Task: Identify all lines of the data containing the string "void" and copy them.

Dataset entries section start

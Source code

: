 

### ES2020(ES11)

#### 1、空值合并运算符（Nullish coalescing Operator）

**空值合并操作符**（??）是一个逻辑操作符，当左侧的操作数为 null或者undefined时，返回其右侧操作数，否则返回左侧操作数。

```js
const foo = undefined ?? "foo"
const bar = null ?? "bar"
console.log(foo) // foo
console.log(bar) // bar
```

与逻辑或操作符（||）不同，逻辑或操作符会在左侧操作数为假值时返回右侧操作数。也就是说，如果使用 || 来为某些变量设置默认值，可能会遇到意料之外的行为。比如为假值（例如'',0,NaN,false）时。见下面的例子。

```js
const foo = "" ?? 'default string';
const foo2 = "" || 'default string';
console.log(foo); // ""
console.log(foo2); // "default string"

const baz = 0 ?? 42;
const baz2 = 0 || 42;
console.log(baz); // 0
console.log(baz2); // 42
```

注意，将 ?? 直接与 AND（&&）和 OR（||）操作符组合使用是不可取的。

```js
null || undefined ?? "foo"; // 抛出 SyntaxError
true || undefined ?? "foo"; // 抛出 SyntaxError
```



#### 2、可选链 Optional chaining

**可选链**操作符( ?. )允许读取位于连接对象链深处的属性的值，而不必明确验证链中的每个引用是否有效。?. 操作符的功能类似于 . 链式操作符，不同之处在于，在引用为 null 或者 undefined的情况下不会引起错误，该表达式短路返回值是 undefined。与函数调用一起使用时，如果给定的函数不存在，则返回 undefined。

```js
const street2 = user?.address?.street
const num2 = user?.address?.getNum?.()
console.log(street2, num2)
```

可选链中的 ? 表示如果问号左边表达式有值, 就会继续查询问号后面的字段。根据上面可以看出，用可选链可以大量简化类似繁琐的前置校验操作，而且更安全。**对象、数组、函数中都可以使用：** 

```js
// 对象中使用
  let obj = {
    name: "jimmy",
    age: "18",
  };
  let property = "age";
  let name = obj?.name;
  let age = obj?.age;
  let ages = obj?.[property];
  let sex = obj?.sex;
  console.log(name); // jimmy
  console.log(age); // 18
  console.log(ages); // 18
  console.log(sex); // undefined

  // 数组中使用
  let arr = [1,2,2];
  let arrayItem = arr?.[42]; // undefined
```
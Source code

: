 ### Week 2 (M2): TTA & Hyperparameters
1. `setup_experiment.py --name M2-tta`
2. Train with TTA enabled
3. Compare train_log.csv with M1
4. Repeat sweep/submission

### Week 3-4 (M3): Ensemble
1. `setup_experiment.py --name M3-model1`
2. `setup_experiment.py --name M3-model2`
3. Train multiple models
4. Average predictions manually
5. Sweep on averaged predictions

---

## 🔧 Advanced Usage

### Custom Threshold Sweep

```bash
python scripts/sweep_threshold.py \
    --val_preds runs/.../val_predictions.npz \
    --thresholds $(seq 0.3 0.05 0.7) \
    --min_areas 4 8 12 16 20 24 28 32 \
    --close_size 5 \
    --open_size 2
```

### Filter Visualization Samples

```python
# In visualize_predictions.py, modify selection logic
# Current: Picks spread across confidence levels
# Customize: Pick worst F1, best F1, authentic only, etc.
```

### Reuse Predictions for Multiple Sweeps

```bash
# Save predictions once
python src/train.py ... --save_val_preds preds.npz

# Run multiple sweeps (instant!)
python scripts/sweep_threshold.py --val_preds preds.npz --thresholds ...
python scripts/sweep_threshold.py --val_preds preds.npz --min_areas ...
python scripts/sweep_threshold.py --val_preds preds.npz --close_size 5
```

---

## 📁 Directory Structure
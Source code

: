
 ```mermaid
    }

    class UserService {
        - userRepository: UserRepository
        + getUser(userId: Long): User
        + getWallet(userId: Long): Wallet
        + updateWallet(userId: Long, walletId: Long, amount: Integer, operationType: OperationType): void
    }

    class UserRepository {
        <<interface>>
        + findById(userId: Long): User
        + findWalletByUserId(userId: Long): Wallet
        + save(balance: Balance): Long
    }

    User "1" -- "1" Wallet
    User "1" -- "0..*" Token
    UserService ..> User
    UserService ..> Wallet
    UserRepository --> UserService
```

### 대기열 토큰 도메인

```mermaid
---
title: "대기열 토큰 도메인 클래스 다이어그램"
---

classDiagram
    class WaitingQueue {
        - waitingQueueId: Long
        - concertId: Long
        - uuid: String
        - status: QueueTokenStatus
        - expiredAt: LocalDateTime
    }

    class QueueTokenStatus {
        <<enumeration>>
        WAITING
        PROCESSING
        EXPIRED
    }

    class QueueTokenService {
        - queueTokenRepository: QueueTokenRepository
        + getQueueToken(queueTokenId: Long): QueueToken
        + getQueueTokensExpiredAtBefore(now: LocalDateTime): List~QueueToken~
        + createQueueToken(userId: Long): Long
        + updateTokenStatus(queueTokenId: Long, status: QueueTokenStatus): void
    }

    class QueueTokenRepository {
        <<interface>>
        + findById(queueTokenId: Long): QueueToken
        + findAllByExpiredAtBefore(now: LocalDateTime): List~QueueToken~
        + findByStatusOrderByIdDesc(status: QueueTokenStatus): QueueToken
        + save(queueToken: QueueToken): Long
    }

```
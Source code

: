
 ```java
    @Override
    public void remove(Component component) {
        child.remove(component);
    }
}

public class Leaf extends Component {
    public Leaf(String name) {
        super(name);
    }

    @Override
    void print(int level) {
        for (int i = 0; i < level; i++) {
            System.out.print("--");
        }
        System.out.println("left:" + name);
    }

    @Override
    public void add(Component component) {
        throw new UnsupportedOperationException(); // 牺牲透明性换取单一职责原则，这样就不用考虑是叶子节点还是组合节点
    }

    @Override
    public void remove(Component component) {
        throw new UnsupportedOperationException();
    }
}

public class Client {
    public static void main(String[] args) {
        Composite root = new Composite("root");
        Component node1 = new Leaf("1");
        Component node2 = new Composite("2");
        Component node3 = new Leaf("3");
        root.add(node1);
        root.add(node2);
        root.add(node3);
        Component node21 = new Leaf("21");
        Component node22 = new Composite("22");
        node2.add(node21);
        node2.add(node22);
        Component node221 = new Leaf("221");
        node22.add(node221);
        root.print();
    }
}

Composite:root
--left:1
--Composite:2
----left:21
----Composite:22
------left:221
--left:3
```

Dataset entries section end

Output of the exercise:
        + updateWallet(userId: Long, walletId: Long, amount: Integer, operationType: OperationType): void
        + updateTokenStatus(queueTokenId: Long, status: QueueTokenStatus): void
    public void remove(Component component) {
    void print(int level) {
    public void add(Component component) {
    public void remove(Component component) {
    public static void main(String[] args) {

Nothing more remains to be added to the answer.